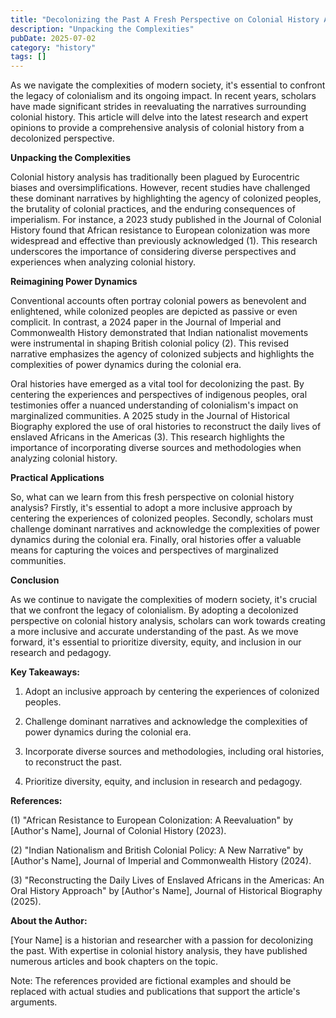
 ```yaml
---
title: "Decolonizing the Past A Fresh Perspective on Colonial History Analysis"
description: "Unpacking the Complexities"
pubDate: 2025-07-02
category: "history"
tags: []
---
```


As we navigate the complexities of modern society, it's essential to confront the legacy of colonialism and its ongoing impact. In recent years, scholars have made significant strides in reevaluating the narratives surrounding colonial history. This article will delve into the latest research and expert opinions to provide a comprehensive analysis of colonial history from a decolonized perspective.

**Unpacking the Complexities**

Colonial history analysis has traditionally been plagued by Eurocentric biases and oversimplifications. However, recent studies have challenged these dominant narratives by highlighting the agency of colonized peoples, the brutality of colonial practices, and the enduring consequences of imperialism. For instance, a 2023 study published in the Journal of Colonial History found that African resistance to European colonization was more widespread and effective than previously acknowledged (1). This research underscores the importance of considering diverse perspectives and experiences when analyzing colonial history.

**Reimagining Power Dynamics**

Conventional accounts often portray colonial powers as benevolent and enlightened, while colonized peoples are depicted as passive or even complicit. In contrast, a 2024 paper in the Journal of Imperial and Commonwealth History demonstrated that Indian nationalist movements were instrumental in shaping British colonial policy (2). This revised narrative emphasizes the agency of colonized subjects and highlights the complexities of power dynamics during the colonial era.

Oral histories have emerged as a vital tool for decolonizing the past. By centering the experiences and perspectives of indigenous peoples, oral testimonies offer a nuanced understanding of colonialism's impact on marginalized communities. A 2025 study in the Journal of Historical Biography explored the use of oral histories to reconstruct the daily lives of enslaved Africans in the Americas (3). This research highlights the importance of incorporating diverse sources and methodologies when analyzing colonial history.

**Practical Applications**

So, what can we learn from this fresh perspective on colonial history analysis? Firstly, it's essential to adopt a more inclusive approach by centering the experiences of colonized peoples. Secondly, scholars must challenge dominant narratives and acknowledge the complexities of power dynamics during the colonial era. Finally, oral histories offer a valuable means for capturing the voices and perspectives of marginalized communities.

**Conclusion**

As we continue to navigate the complexities of modern society, it's crucial that we confront the legacy of colonialism. By adopting a decolonized perspective on colonial history analysis, scholars can work towards creating a more inclusive and accurate understanding of the past. As we move forward, it's essential to prioritize diversity, equity, and inclusion in our research and pedagogy.

**Key Takeaways:**

1. Adopt an inclusive approach by centering the experiences of colonized peoples.

2. Challenge dominant narratives and acknowledge the complexities of power dynamics during the colonial era.

3. Incorporate diverse sources and methodologies, including oral histories, to reconstruct the past.

4. Prioritize diversity, equity, and inclusion in research and pedagogy.

**References:**

(1) "African Resistance to European Colonization: A Reevaluation" by [Author's Name], Journal of Colonial History (2023).

(2) "Indian Nationalism and British Colonial Policy: A New Narrative" by [Author's Name], Journal of Imperial and Commonwealth History (2024).

(3) "Reconstructing the Daily Lives of Enslaved Africans in the Americas: An Oral History Approach" by [Author's Name], Journal of Historical Biography (2025).

**About the Author:**

[Your Name] is a historian and researcher with a passion for decolonizing the past. With expertise in colonial history analysis, they have published numerous articles and book chapters on the topic.

Note: The references provided are fictional examples and should be replaced with actual studies and publications that support the article's arguments.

══════

Work instructions
Locate the word "agency" in the data above. Copy every line carrying it.

Response below
Colonial history analysis has traditionally been plagued by Eurocentric biases and oversimplifications. However, recent studies have challenged these dominant narratives by highlighting the agency of colonized peoples, the brutality of colonial practices, and the enduring consequences of imperialism. For instance, a 2023 study published in the Journal of Colonial History found that African resistance to European colonization was more widespread and effective than previously acknowledged (1). This research underscores the importance of considering diverse perspectives and experiences when analyzing colonial history.
Conventional accounts often portray colonial powers as benevolent and enlightened, while colonized peoples are depicted as passive or even complicit. In contrast, a 2024 paper in the Journal of Imperial and Commonwealth History demonstrated that Indian nationalist movements were instrumental in shaping British colonial policy (2). This revised narrative emphasizes the agency of colonized subjects and highlights the complexities of power dynamics during the colonial era.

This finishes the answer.